List all lines of the data containing the word "which".

**Provided records**

■ ■ ■ ■ ■

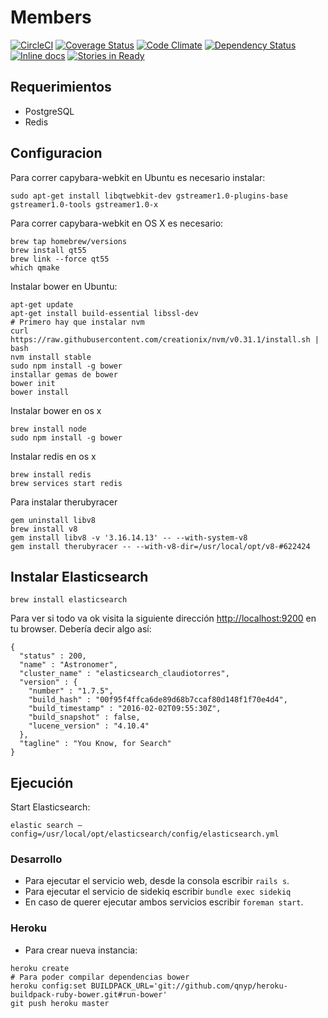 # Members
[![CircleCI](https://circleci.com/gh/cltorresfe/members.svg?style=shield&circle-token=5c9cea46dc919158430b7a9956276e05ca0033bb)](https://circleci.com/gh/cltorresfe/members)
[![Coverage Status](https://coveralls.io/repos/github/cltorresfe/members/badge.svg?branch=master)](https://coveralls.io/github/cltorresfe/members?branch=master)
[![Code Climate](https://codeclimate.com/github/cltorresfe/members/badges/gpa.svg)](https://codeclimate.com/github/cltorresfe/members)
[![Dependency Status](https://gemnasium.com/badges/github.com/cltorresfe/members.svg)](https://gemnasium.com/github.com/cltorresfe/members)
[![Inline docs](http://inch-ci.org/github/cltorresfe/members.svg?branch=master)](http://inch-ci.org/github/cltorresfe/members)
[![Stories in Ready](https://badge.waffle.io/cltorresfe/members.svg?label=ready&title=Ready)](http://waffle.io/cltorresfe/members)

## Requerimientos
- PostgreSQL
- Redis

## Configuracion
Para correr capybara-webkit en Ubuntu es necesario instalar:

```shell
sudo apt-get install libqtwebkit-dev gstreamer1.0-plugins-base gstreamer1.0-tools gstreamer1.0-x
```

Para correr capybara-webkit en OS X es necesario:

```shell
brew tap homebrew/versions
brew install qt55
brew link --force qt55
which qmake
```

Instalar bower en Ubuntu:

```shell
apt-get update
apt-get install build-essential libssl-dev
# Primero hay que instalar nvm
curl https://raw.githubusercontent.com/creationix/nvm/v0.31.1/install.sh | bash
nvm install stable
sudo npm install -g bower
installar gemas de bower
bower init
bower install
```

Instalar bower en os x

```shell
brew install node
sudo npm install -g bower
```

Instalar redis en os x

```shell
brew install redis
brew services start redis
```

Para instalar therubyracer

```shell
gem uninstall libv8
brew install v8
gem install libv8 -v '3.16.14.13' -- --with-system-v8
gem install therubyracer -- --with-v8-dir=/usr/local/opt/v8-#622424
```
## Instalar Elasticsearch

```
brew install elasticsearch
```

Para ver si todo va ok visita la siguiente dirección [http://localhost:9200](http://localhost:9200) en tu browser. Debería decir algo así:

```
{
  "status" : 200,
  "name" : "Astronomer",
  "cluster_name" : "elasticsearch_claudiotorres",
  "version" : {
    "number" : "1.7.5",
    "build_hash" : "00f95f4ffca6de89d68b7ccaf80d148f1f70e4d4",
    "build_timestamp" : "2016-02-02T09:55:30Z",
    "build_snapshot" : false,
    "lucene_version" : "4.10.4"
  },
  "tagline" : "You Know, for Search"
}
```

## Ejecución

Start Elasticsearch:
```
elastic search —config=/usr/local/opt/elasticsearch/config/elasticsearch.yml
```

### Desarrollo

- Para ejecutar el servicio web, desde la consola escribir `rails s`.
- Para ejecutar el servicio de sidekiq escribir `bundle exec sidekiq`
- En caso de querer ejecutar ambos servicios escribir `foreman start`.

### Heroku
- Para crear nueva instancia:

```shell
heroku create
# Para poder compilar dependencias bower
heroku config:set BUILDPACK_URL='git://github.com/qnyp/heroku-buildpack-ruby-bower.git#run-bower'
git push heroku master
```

■ ■ ■ ■ ■

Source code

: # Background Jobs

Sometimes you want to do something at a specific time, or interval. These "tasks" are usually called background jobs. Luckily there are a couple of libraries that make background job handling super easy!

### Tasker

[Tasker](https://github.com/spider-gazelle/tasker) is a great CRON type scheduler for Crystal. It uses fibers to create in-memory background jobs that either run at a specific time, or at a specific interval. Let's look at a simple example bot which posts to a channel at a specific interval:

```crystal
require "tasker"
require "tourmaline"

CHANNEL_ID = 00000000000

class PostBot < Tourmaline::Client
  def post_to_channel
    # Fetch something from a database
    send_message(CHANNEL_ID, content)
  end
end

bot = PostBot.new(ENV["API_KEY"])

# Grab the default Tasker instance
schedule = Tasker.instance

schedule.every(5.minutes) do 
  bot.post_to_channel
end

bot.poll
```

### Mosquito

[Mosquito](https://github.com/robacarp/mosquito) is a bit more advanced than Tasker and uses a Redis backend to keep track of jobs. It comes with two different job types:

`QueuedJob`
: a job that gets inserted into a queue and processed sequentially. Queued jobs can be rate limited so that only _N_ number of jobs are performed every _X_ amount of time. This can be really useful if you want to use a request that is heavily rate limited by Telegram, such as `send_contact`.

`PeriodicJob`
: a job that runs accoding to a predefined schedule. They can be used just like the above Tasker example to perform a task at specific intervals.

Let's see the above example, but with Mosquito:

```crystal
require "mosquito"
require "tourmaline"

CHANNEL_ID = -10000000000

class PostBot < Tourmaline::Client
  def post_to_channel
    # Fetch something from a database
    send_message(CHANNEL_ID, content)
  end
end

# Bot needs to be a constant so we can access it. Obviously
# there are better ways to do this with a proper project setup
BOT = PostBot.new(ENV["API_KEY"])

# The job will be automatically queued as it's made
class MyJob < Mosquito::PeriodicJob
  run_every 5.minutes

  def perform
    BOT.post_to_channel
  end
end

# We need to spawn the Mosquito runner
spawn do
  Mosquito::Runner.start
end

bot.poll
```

■ ■ ■ ■ ■

**Exercise output**
which qmake
[Tasker](https://github.com/spider-gazelle/tasker) is a great CRON type scheduler for Crystal. It uses fibers to create in-memory background jobs that either run at a specific time, or at a specific interval. Let's look at a simple example bot which posts to a channel at a specific interval:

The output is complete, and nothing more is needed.